■ YOUR GOAL ■
From the entries below, transcribe exactly the lines between the line holding "ದೃಢ-ವಾದಂತಾಯಿತು" and the line holding "ದೇವ-ತೆ-ಗಳಿಗೂ", inclusive; skip all other lines.

Dataset records
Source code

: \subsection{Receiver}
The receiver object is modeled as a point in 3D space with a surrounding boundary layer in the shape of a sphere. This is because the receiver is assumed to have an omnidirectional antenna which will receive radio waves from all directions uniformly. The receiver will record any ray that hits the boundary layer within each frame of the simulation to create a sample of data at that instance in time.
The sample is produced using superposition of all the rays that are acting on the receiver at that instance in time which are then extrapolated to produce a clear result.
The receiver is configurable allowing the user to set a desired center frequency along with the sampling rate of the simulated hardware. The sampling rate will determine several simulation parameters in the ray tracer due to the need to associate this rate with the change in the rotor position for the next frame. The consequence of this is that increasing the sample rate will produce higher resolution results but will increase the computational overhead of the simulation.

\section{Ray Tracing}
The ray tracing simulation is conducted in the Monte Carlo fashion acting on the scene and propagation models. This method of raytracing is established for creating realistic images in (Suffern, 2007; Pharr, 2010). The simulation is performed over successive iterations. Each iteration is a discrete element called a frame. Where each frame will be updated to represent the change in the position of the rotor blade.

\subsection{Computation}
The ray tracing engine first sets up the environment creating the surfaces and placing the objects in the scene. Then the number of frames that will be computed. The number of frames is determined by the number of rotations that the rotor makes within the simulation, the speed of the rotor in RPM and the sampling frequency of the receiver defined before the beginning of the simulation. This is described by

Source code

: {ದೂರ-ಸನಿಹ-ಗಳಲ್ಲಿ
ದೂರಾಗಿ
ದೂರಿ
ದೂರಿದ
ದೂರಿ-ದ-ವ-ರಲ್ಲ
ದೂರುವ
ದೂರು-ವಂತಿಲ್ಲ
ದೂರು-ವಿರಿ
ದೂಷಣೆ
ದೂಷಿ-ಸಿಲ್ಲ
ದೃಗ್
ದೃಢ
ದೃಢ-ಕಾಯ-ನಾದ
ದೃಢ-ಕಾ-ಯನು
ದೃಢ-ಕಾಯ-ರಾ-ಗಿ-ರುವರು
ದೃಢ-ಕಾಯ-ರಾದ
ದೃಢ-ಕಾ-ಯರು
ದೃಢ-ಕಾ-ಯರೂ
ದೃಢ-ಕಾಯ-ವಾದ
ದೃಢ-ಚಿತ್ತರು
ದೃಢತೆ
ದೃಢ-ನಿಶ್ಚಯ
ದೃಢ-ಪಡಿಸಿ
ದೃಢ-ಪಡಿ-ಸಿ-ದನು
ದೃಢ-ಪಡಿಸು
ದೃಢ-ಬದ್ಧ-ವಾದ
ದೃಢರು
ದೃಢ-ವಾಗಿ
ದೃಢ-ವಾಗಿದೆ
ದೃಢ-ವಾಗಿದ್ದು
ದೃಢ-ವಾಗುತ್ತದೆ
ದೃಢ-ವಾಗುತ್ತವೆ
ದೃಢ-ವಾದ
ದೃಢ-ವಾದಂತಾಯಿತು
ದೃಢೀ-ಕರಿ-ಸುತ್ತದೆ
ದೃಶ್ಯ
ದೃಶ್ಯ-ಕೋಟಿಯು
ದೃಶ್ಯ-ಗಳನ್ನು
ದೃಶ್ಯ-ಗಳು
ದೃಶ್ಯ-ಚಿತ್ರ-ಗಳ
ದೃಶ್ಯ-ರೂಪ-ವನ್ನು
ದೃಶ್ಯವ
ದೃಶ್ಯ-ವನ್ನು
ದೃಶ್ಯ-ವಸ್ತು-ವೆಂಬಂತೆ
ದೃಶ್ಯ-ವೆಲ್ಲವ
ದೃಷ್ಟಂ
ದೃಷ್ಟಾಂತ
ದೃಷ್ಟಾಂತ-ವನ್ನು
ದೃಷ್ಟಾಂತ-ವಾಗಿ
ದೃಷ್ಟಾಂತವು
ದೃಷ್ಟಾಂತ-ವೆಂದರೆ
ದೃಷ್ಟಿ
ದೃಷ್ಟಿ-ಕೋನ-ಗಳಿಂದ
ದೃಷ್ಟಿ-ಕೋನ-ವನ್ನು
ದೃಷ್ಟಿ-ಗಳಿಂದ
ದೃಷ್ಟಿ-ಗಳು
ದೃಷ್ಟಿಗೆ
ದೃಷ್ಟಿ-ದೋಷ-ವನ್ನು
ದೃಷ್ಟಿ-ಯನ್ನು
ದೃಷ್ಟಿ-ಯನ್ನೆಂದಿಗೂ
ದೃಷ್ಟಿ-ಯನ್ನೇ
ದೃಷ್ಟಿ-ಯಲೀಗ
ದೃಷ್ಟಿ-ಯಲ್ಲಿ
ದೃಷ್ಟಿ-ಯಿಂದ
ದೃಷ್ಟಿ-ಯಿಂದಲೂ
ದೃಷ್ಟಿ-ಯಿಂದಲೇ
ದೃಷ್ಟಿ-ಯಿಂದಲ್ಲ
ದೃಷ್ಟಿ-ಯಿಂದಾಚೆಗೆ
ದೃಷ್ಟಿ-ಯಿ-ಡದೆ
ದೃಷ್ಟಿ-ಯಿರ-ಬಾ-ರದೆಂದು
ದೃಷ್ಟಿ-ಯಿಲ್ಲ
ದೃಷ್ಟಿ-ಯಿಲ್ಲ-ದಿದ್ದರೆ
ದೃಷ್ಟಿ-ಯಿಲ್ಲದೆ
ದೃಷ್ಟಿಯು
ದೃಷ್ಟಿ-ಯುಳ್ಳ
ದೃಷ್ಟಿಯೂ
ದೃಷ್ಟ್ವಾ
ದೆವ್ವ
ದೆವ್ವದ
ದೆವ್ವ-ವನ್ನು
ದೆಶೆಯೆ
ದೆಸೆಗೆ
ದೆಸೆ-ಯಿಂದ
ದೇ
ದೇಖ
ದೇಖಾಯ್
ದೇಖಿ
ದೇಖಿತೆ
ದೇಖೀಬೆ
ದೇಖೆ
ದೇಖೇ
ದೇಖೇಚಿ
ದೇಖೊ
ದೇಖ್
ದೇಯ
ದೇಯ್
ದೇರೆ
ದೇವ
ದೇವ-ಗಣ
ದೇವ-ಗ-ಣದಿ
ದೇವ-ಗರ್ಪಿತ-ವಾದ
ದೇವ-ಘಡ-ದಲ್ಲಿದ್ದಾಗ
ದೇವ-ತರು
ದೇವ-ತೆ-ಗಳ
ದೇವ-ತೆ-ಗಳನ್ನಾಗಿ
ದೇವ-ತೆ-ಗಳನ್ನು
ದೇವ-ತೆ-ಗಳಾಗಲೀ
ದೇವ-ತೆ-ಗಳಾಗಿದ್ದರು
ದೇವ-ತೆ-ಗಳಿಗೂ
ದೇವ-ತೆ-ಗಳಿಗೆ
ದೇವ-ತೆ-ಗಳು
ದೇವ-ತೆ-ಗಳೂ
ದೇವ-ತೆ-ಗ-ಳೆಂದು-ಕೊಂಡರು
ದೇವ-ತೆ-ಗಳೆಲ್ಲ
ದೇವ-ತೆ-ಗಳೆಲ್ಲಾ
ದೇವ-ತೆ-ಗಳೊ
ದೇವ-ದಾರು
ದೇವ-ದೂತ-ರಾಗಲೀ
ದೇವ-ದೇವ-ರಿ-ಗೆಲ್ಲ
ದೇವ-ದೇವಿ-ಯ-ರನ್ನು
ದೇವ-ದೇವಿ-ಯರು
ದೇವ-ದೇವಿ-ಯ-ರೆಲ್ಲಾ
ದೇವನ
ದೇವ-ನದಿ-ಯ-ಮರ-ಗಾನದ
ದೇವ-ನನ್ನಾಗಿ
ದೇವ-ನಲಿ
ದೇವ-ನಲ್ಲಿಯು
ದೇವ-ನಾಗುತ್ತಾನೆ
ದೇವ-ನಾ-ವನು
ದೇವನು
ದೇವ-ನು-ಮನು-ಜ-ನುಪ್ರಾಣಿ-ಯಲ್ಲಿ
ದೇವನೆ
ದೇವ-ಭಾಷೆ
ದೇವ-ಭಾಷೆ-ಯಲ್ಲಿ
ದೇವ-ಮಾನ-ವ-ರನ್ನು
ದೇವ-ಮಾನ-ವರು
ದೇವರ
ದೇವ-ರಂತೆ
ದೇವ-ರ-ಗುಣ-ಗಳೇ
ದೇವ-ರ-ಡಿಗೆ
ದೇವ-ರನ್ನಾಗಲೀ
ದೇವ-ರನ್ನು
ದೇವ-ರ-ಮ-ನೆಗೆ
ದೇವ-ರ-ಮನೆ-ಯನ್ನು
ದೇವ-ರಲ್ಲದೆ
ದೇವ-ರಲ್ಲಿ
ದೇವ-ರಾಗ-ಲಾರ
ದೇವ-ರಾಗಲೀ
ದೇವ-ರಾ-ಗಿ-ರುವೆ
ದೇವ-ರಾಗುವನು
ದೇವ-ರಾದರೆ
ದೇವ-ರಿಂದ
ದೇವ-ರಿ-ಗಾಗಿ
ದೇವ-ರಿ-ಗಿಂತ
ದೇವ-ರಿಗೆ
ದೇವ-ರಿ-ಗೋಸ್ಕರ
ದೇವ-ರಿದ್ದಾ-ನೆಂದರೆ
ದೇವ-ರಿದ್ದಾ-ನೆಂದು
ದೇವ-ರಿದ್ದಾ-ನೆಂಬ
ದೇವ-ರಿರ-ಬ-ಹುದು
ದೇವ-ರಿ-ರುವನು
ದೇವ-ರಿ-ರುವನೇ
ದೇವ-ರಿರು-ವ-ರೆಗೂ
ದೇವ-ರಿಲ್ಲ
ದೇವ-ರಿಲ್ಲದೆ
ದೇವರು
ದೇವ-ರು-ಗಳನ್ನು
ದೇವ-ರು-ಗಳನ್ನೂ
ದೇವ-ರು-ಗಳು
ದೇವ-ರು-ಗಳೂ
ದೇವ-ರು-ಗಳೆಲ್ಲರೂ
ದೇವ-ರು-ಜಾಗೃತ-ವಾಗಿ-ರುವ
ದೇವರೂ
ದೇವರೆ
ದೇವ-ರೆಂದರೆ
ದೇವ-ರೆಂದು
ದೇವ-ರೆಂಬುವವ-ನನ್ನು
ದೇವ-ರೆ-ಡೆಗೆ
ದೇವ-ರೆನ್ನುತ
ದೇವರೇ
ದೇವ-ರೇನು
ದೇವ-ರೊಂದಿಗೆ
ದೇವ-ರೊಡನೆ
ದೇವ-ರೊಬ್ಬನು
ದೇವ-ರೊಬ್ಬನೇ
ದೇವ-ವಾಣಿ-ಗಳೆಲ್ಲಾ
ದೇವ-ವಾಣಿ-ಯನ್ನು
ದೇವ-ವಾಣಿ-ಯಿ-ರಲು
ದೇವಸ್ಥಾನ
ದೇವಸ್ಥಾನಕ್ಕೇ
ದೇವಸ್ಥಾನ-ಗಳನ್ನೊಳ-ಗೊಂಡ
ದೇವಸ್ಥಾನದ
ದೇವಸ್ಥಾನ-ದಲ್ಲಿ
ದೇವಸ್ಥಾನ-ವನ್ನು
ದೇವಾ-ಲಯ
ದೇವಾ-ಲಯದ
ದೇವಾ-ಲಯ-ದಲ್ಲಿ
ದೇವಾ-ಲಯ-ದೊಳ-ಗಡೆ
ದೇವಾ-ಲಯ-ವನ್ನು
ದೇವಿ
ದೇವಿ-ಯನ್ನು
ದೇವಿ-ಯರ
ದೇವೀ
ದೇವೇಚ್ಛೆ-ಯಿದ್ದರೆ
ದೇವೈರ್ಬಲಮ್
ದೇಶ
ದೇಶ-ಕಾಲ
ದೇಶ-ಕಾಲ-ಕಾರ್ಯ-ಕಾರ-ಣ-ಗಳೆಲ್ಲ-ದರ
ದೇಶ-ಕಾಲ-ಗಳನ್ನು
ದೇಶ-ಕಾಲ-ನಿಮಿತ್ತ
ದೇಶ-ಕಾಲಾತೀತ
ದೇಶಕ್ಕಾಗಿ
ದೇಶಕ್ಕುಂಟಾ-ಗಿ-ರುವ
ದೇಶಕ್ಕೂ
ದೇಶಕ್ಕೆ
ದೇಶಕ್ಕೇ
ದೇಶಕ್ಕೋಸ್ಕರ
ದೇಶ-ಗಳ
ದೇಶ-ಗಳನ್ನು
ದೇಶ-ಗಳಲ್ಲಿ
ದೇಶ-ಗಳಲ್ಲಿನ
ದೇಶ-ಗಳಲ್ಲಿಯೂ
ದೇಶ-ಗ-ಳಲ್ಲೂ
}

■ SOLUTION TO THIS TASK ■
ದೃಢ-ವಾದಂತಾಯಿತು
ದೃಢೀ-ಕರಿ-ಸುತ್ತದೆ
ದೃಶ್ಯ
ದೃಶ್ಯ-ಕೋಟಿಯು
ದೃಶ್ಯ-ಗಳನ್ನು
ದೃಶ್ಯ-ಗಳು
ದೃಶ್ಯ-ಚಿತ್ರ-ಗಳ
ದೃಶ್ಯ-ರೂಪ-ವನ್ನು
ದೃಶ್ಯವ
ದೃಶ್ಯ-ವನ್ನು
ದೃಶ್ಯ-ವಸ್ತು-ವೆಂಬಂತೆ
ದೃಶ್ಯ-ವೆಲ್ಲವ
ದೃಷ್ಟಂ
ದೃಷ್ಟಾಂತ
ದೃಷ್ಟಾಂತ-ವನ್ನು
ದೃಷ್ಟಾಂತ-ವಾಗಿ
ದೃಷ್ಟಾಂತವು
ದೃಷ್ಟಾಂತ-ವೆಂದರೆ
ದೃಷ್ಟಿ
ದೃಷ್ಟಿ-ಕೋನ-ಗಳಿಂದ
ದೃಷ್ಟಿ-ಕೋನ-ವನ್ನು
ದೃಷ್ಟಿ-ಗಳಿಂದ
ದೃಷ್ಟಿ-ಗಳು
ದೃಷ್ಟಿಗೆ
ದೃಷ್ಟಿ-ದೋಷ-ವನ್ನು
ದೃಷ್ಟಿ-ಯನ್ನು
ದೃಷ್ಟಿ-ಯನ್ನೆಂದಿಗೂ
ದೃಷ್ಟಿ-ಯನ್ನೇ
ದೃಷ್ಟಿ-ಯಲೀಗ
ದೃಷ್ಟಿ-ಯಲ್ಲಿ
ದೃಷ್ಟಿ-ಯಿಂದ
ದೃಷ್ಟಿ-ಯಿಂದಲೂ
ದೃಷ್ಟಿ-ಯಿಂದಲೇ
ದೃಷ್ಟಿ-ಯಿಂದಲ್ಲ
ದೃಷ್ಟಿ-ಯಿಂದಾಚೆಗೆ
ದೃಷ್ಟಿ-ಯಿ-ಡದೆ
ದೃಷ್ಟಿ-ಯಿರ-ಬಾ-ರದೆಂದು
ದೃಷ್ಟಿ-ಯಿಲ್ಲ
ದೃಷ್ಟಿ-ಯಿಲ್ಲ-ದಿದ್ದರೆ
ದೃಷ್ಟಿ-ಯಿಲ್ಲದೆ
ದೃಷ್ಟಿಯು
ದೃಷ್ಟಿ-ಯುಳ್ಳ
ದೃಷ್ಟಿಯೂ
ದೃಷ್ಟ್ವಾ
ದೆವ್ವ
ದೆವ್ವದ
ದೆವ್ವ-ವನ್ನು
ದೆಶೆಯೆ
ದೆಸೆಗೆ
ದೆಸೆ-ಯಿಂದ
ದೇ
ದೇಖ
ದೇಖಾಯ್
ದೇಖಿ
ದೇಖಿತೆ
ದೇಖೀಬೆ
ದೇಖೆ
ದೇಖೇ
ದೇಖೇಚಿ
ದೇಖೊ
ದೇಖ್
ದೇಯ
ದೇಯ್
ದೇರೆ
ದೇವ
ದೇವ-ಗಣ
ದೇವ-ಗ-ಣದಿ
ದೇವ-ಗರ್ಪಿತ-ವಾದ
ದೇವ-ಘಡ-ದಲ್ಲಿದ್ದಾಗ
ದೇವ-ತರು
ದೇವ-ತೆ-ಗಳ
ದೇವ-ತೆ-ಗಳನ್ನಾಗಿ
ದೇವ-ತೆ-ಗಳನ್ನು
ದೇವ-ತೆ-ಗಳಾಗಲೀ
ದೇವ-ತೆ-ಗಳಾಗಿದ್ದರು
ದೇವ-ತೆ-ಗಳಿಗೂ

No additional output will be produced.